*** RECORDS FOR PROCESSING

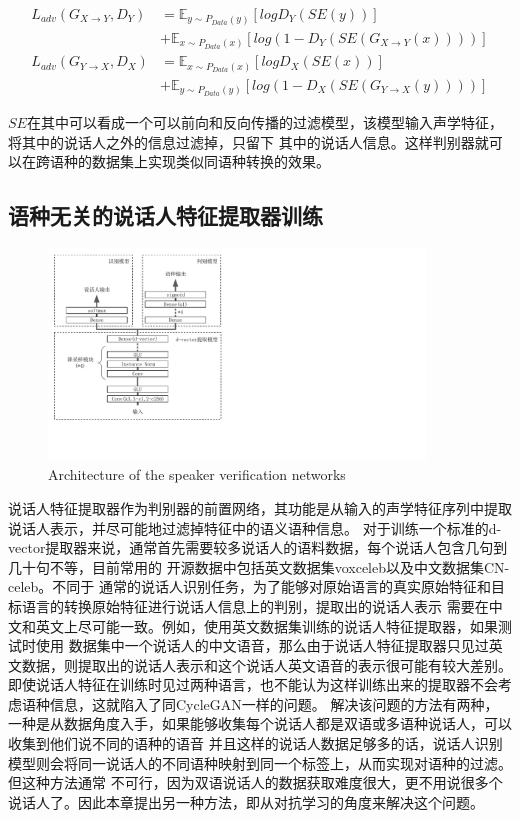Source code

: \begin{align}
    L_{adv}(G_{X\rightarrow Y},D_Y) & =\mathbb{E}_{y\sim P_{Data}(y)}\left[log D_Y(SE(y))\right] \\
    & + \mathbb{E}_{x\sim P_{Data}(x)}\left[log(1-D_Y(SE(G_{X\rightarrow Y}(x))))\right] \\
    L_{adv}(G_{Y\rightarrow X},D_X) & =\mathbb{E}_{x\sim P_{Data}(x)}\left[log D_X(SE(x))\right] \\
    & + \mathbb{E}_{y\sim P_{Data}(y)}\left[log(1-D_X(SE(G_{Y\rightarrow X}(y))))\right]
\end{align}

$SE$在其中可以看成一个可以前向和反向传播的过滤模型，该模型输入声学特征，将其中的说话人之外的信息过滤掉，只留下
其中的说话人信息。这样判别器就可以在跨语种的数据集上实现类似同语种转换的效果。



\subsection{语种无关的说话人特征提取器训练}


\begin{figure}[!htp]
    \centering
    \includegraphics[width=10cm,trim=0 79 380 0,clip]{figure/5_d.pdf}
    {Architecture of the speaker verification networks}
    \label{fig:5d}
\end{figure}

说话人特征提取器作为判别器的前置网络，其功能是从输入的声学特征序列中提取说话人表示，并尽可能地过滤掉特征中的语义语种信息。
对于训练一个标准的d-vector提取器来说，通常首先需要较多说话人的语料数据，每个说话人包含几句到几十句不等，目前常用的
开源数据中包括英文数据集voxceleb\cite{nagrani2017voxceleb}以及中文数据集CN-celeb\cite{fan2019cn}。不同于
通常的说话人识别任务，为了能够对原始语言的真实原始特征和目标语言的转换原始特征进行说话人信息上的判别，提取出的说话人表示
需要在中文和英文上尽可能一致。例如，使用英文数据集训练的说话人特征提取器，如果测试时使用
数据集中一个说话人的中文语音，那么由于说话人特征提取器只见过英文数据，则提取出的说话人表示和这个说话人英文语音的表示很可能有较大差别。
即使说话人特征在训练时见过两种语言，也不能认为这样训练出来的提取器不会考虑语种信息，这就陷入了同CycleGAN一样的问题。
解决该问题的方法有两种，一种是从数据角度入手，如果能够收集每个说话人都是双语或多语种说话人，可以收集到他们说不同的语种的语音
并且这样的说话人数据足够多的话，说话人识别模型则会将同一说话人的不同语种映射到同一个标签上，从而实现对语种的过滤。但这种方法通常
不可行，因为双语说话人的数据获取难度很大，更不用说很多个说话人了。因此本章提出另一种方法，即从对抗学习的角度来解决这个问题。

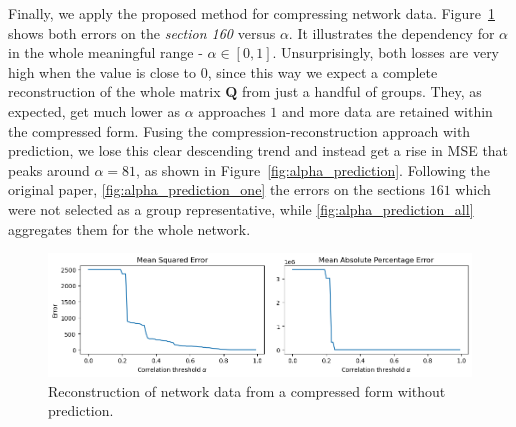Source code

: Finally, we apply the proposed method for compressing network data.
Figure~\ref{fig:reconstruction_no_prediction} shows both errors on the
\textit{section 160} versus $\alpha$. It illustrates the
dependency for $\alpha$ in the whole meaningful range - $\alpha\in[0,1]$.
Unsurprisingly, both losses are very high when the value is close to $0$, since
this way we expect a complete reconstruction of the whole matrix $\mathbf{Q}$
from just a handful of groups. They, as expected, get much lower as $\alpha$
approaches $1$ and more data are retained within the compressed form. Fusing the
compression-reconstruction approach with prediction, we lose this clear
descending trend and instead get a rise in MSE that peaks around $\alpha=81$,
as shown in Figure~\ref{fig:alpha_prediction}. Following the original paper,
\ref{fig:alpha_prediction_one} the errors on the sections $161$ which were not
selected as a group representative, while \ref{fig:alpha_prediction_all}
aggregates them for the whole network.

\begin{figure}
	\includegraphics[width=\textwidth,keepaspectratio]{img/alpha_reconstruction_all.png}
	\centering
	\caption{Reconstruction of network data from a compressed form without prediction.}
	\label{fig:reconstruction_no_prediction}
\end{figure}

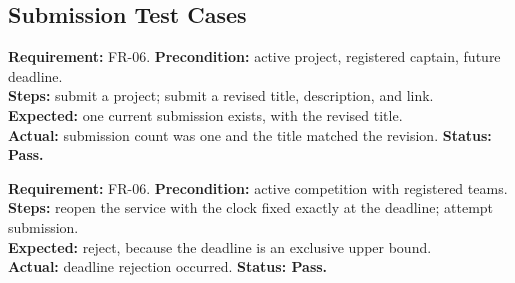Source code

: \documentclass[12pt]{article}
\begin{document}
\subsection{Submission Test Cases}
\begin{contentbox}
\textbf{Requirement:} FR-06. \textbf{Precondition:} active project, registered captain, future deadline.\\
\textbf{Steps:} submit a project; submit a revised title, description, and link.\\
\textbf{Expected:} one current submission exists, with the revised title.\\
\textbf{Actual:} submission count was one and the title matched the revision. \textbf{Status: Pass.}
\end{contentbox}
\begin{contentbox}
\textbf{Requirement:} FR-06. \textbf{Precondition:} active competition with registered teams.\\
\textbf{Steps:} reopen the service with the clock fixed exactly at the deadline; attempt submission.\\
\textbf{Expected:} reject, because the deadline is an exclusive upper bound.\\
\textbf{Actual:} deadline rejection occurred. \textbf{Status: Pass.}
\end{contentbox}
\end{document}

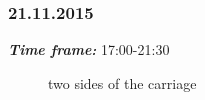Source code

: \subsubsection{21.11.2015}
\textit{\textbf{Time frame:}} 17:00-21:30 \newline


\begin{figure}[H]
	\begin{minipage}[h]{1\linewidth}
		\caption{two sides of the carriage}
	\end{minipage}
\end{figure}

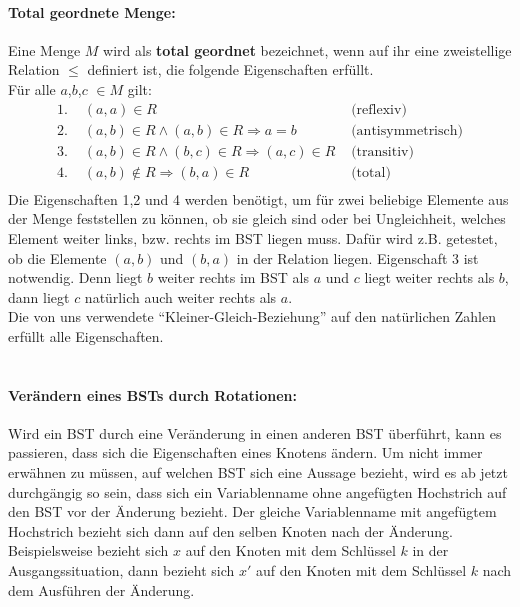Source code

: \documentclass[a4paper,12pt]{article}
\begin{document}
\paragraph{Total geordnete Menge:} 
Eine Menge $M$ wird als \textbf{total geordnet} bezeichnet, wenn auf ihr eine zweistellige Relation $\leq$ definiert ist, die folgende Eigenschaften erfüllt.\\
Für alle $a$,$b$,$c$ $\in M$ gilt:
\begin{align*}
\text{1. } & (a,a) \in R  &\text{  (reflexiv)}\\
\text{2. } & (a,b) \in R  \land  (a,b) \in R \Rightarrow a = b  &\text{  (antisymmetrisch)}\\
\text{3. } & (a,b) \in R  \land  (b,c) \in R \Rightarrow  (a,c) \in R  &\text{  (transitiv)}\\
\text{4. } & (a,b) \notin R \Rightarrow  (b,a) \in R   &\text{  (total)}\\
\end{align*}
Die Eigenschaften 1,2 und 4 werden benötigt, um für zwei beliebige Elemente aus der Menge feststellen zu können, ob sie gleich sind oder bei Ungleichheit, welches Element weiter links, bzw. rechts im BST liegen muss. Dafür wird z.B. getestet, ob die Elemente $(a,b)$ und $(b, a)$ in der Relation liegen. Eigenschaft 3 ist notwendig. Denn liegt $b$ weiter rechts im BST als $a$ und $c$ liegt weiter rechts als $b$, dann liegt $c$ natürlich auch weiter rechts als $a$. \\
Die von uns verwendete \enquote{Kleiner-Gleich-Beziehung} auf den natürlichen Zahlen erfüllt alle Eigenschaften.
\\
\\




\paragraph{Verändern eines BSTs durch Rotationen:}
Wird ein BST durch eine Veränderung in einen anderen BST überführt, kann es passieren, dass sich die Eigenschaften eines Knotens ändern. Um nicht immer erwähnen zu müssen, auf welchen BST sich eine Aussage bezieht, wird es ab jetzt durchgängig so sein, dass sich ein Variablenname ohne angefügten Hochstrich auf den BST vor der Änderung bezieht. Der gleiche Variablenname mit angefügtem Hochstrich bezieht sich dann auf den selben Knoten nach der Änderung. Beispielsweise bezieht sich $x$ auf den Knoten mit dem Schlüssel $k$ in der Ausgangssituation, dann bezieht sich $x'$ auf den Knoten mit dem Schlüssel $k$ nach dem Ausführen der Änderung. \\
\end{document}
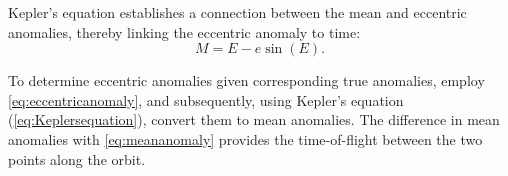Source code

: Kepler's equation establishes a connection between the mean and eccentric anomalies, thereby
linking the eccentric anomaly to time:
\begin{equation}
    M=E-e\sin(E).
    \label{eq:Keplersequation}
\end{equation}

To determine eccentric anomalies given corresponding true anomalies, employ
\cref{eq:eccentricanomaly}, and subsequently, using Kepler's equation (\cref{eq:Keplersequation}),
convert them to mean anomalies. The difference in mean anomalies with \cref{eq:meananomaly}
provides the time-of-flight between the two points along the orbit.
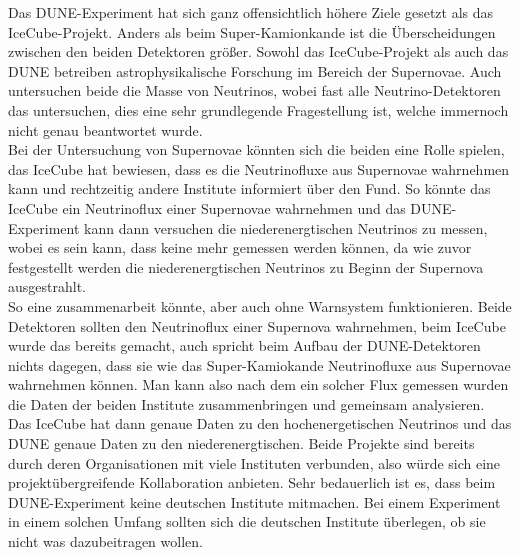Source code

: Das DUNE-Experiment hat sich ganz offensichtlich höhere Ziele gesetzt als das IceCube-Projekt. Anders als beim
Super-Kamionkande ist die Überscheidungen zwischen den beiden Detektoren größer. Sowohl das IceCube-Projekt als
auch das DUNE betreiben astrophysikalische Forschung im Bereich der Supernovae. Auch untersuchen beide die Masse
von Neutrinos, wobei fast alle Neutrino-Detektoren das untersuchen, dies eine sehr grundlegende Fragestellung ist, 
welche immernoch nicht genau beantwortet wurde. \\
Bei der Untersuchung von Supernovae könnten sich die beiden eine Rolle spielen, das IceCube hat bewiesen, dass es die
Neutrinofluxe aus Supernovae wahrnehmen kann und rechtzeitig andere Institute informiert über den Fund. So könnte
das IceCube ein Neutrinoflux einer Supernovae wahrnehmen und das DUNE-Experiment kann dann versuchen die niederenergtischen
Neutrinos zu messen, wobei es sein kann, dass keine mehr gemessen werden können, da wie zuvor festgestellt werden die niederenergtischen
Neutrinos zu Beginn der Supernova ausgestrahlt. \\
So eine zusammenarbeit könnte, aber auch ohne Warnsystem funktionieren. Beide Detektoren sollten den Neutrinoflux einer
Supernova wahrnehmen, beim IceCube wurde das bereits gemacht, auch spricht beim Aufbau der DUNE-Detektoren nichts dagegen, dass
sie wie das Super-Kamiokande Neutrinofluxe aus Supernovae wahrnehmen können. Man kann also nach dem ein solcher Flux gemessen wurden
die Daten der beiden Institute zusammenbringen und gemeinsam analysieren. Das IceCube hat dann genaue Daten zu den hochenergetischen Neutrinos 
und das DUNE genaue Daten zu den niederenergtischen. Beide Projekte sind bereits durch deren Organisationen mit viele Instituten 
verbunden, also würde sich eine projektübergreifende Kollaboration anbieten. 
Sehr bedauerlich ist es, dass beim DUNE-Experiment keine deutschen Institute mitmachen. Bei einem Experiment in einem solchen
Umfang sollten sich die deutschen Institute überlegen, ob sie nicht was dazubeitragen wollen.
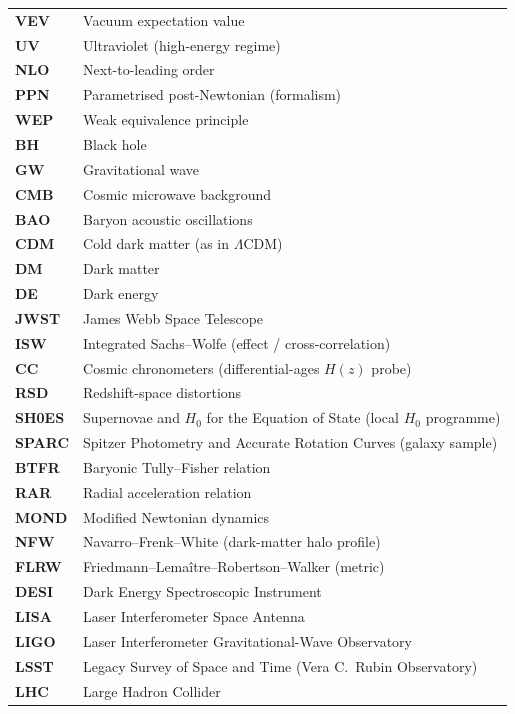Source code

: \documentclass[11pt,a4paper]{article}
\begin{document}
\begin{longtable}{@{}p{2.6cm}p{12.6cm}@{}}
\textbf{VEV} & Vacuum expectation value \\
\textbf{UV} & Ultraviolet (high-energy regime) \\
\textbf{NLO} & Next-to-leading order \\
\textbf{PPN} & Parametrised post-Newtonian (formalism) \\
\textbf{WEP} & Weak equivalence principle \\
\textbf{BH} & Black hole \\
\textbf{GW} & Gravitational wave \\
\textbf{CMB} & Cosmic microwave background \\
\textbf{BAO} & Baryon acoustic oscillations \\
\textbf{CDM} & Cold dark matter (as in $\Lambda$CDM) \\
\textbf{DM} & Dark matter \\
\textbf{DE} & Dark energy \\
\textbf{JWST} & James Webb Space Telescope \\
\textbf{ISW} & Integrated Sachs--Wolfe (effect / cross-correlation) \\
\textbf{CC} & Cosmic chronometers (differential-ages $H(z)$ probe) \\
\textbf{RSD} & Redshift-space distortions \\
\textbf{SH0ES} & Supernovae and $H_0$ for the Equation of State (local $H_0$ programme) \\
\textbf{SPARC} & Spitzer Photometry and Accurate Rotation Curves (galaxy sample) \\
\textbf{BTFR} & Baryonic Tully--Fisher relation \\
\textbf{RAR} & Radial acceleration relation \\
\textbf{MOND} & Modified Newtonian dynamics \\
\textbf{NFW} & Navarro--Frenk--White (dark-matter halo profile) \\
\textbf{FLRW} & Friedmann--Lema\^itre--Robertson--Walker (metric) \\
\textbf{DESI} & Dark Energy Spectroscopic Instrument \\
\textbf{LISA} & Laser Interferometer Space Antenna \\
\textbf{LIGO} & Laser Interferometer Gravitational-Wave Observatory \\
\textbf{LSST} & Legacy Survey of Space and Time (Vera C.~Rubin Observatory) \\
\textbf{LHC} & Large Hadron Collider \\

\end{longtable}
\end{document}

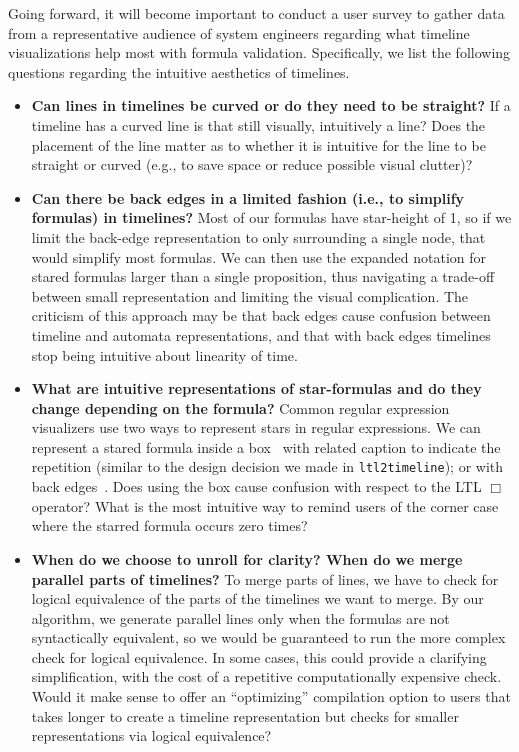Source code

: \documentclass[conference]{IEEEtran}
\theoremstyle{definition}
\theoremstyle{remark}
\newcommand{\tool}{\hspace{0.1cm}\texttt{ltl2timeline}}
\begin{document}
Going forward, it will become important to conduct a user survey to gather data from a representative audience of system engineers regarding what timeline visualizations help most with formula validation. Specifically, we list the following questions regarding the intuitive aesthetics of timelines.
\begin{itemize}
\item {\bf Can lines in timelines be curved or do they need to be straight?} If a timeline has a curved line is that still visually, intuitively a line? Does the placement of the line matter as to whether it is intuitive for the line to be straight or curved (e.g., to save space or reduce possible visual clutter)?

\item {\bf Can there be back edges in a limited fashion (i.e., to simplify formulas) in timelines?} Most of our formulas have star-height of 1, so if we limit the back-edge representation to only surrounding a single node, that would simplify most formulas. We can then use the expanded notation for stared formulas larger than a single proposition, thus navigating a trade-off between small representation and limiting the visual complication. The criticism of this approach may be that back edges cause confusion between timeline and automata representations, and that with back edges timelines stop being intuitive about linearity of time.

\item {\bf What are intuitive representations of star-formulas and do they change depending on the formula?} Common regular expression visualizers use two ways to represent stars in regular expressions. We can represent a stared formula inside a box~\cite{B22} with related caption to indicate the repetition (similar to the design decision we made in \tool); or with back edges~\cite{A20}. Does using the box cause confusion with respect to the LTL $\Box$ operator? What is the most intuitive way to remind users of the corner case where the starred formula occurs zero times?

\item {\bf When do we choose to unroll for clarity? When do we merge parallel parts of timelines?} To merge parts of lines, we have to check for logical equivalence of the parts of the timelines we want to merge. By our algorithm, we generate parallel lines only when the formulas are not syntactically equivalent, so we would be guaranteed to run the more complex check for logical equivalence. In some cases, this could provide a clarifying simplification, with the cost of a repetitive computationally expensive check. Would it make sense to offer an ``optimizing'' compilation option to users that takes longer to create a timeline representation but checks for smaller representations via logical equivalence?
\end{itemize}
\end{document}

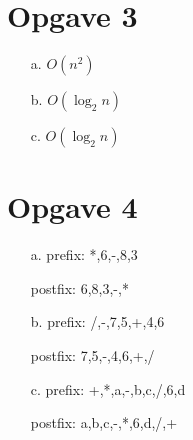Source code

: \documentclass[12pt,a4paper]{article}
\begin{document}
\section{Opgave 3}
\begin{itemize}
\item[a.] $O(n^2)$
\item[b.] $O(\log_2 n)$
\item[c.] $O(\log_2 n)$
\end{itemize}

\section{Opgave 4}
\begin{itemize}
\item[a.] prefix: {*,6,-,8,3}
\item[] postfix: {6,8,3,-,*}
\item[b.] prefix: {/,-,7,5,+,4,6}
\item[] postfix: {7,5,-,4,6,+,/}
\item[c.] prefix: {+,*,a,-,b,c,/,6,d}
\item[] postfix: {a,b,c,-,*,6,d,/,+}
\end{itemize}
\end{document}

******

WHAT TO PRODUCE:
Repeat, word for word, the lines of the material above from the one holding "convert them to" through the one holding "verbunden, also würde". Leave out pictures.

ANSWER BELOW:
convert them to mean anomalies. The difference in mean anomalies with \cref{eq:meananomaly}
provides the time-of-flight between the two points along the orbit.
Source code

: Das DUNE-Experiment hat sich ganz offensichtlich höhere Ziele gesetzt als das IceCube-Projekt. Anders als beim
Super-Kamionkande ist die Überscheidungen zwischen den beiden Detektoren größer. Sowohl das IceCube-Projekt als
auch das DUNE betreiben astrophysikalische Forschung im Bereich der Supernovae. Auch untersuchen beide die Masse
von Neutrinos, wobei fast alle Neutrino-Detektoren das untersuchen, dies eine sehr grundlegende Fragestellung ist, 
welche immernoch nicht genau beantwortet wurde. \\
Bei der Untersuchung von Supernovae könnten sich die beiden eine Rolle spielen, das IceCube hat bewiesen, dass es die
Neutrinofluxe aus Supernovae wahrnehmen kann und rechtzeitig andere Institute informiert über den Fund. So könnte
das IceCube ein Neutrinoflux einer Supernovae wahrnehmen und das DUNE-Experiment kann dann versuchen die niederenergtischen
Neutrinos zu messen, wobei es sein kann, dass keine mehr gemessen werden können, da wie zuvor festgestellt werden die niederenergtischen
Neutrinos zu Beginn der Supernova ausgestrahlt. \\
So eine zusammenarbeit könnte, aber auch ohne Warnsystem funktionieren. Beide Detektoren sollten den Neutrinoflux einer
Supernova wahrnehmen, beim IceCube wurde das bereits gemacht, auch spricht beim Aufbau der DUNE-Detektoren nichts dagegen, dass
sie wie das Super-Kamiokande Neutrinofluxe aus Supernovae wahrnehmen können. Man kann also nach dem ein solcher Flux gemessen wurden
die Daten der beiden Institute zusammenbringen und gemeinsam analysieren. Das IceCube hat dann genaue Daten zu den hochenergetischen Neutrinos 
und das DUNE genaue Daten zu den niederenergtischen. Beide Projekte sind bereits durch deren Organisationen mit viele Instituten 
verbunden, also würde sich eine projektübergreifende Kollaboration anbieten. 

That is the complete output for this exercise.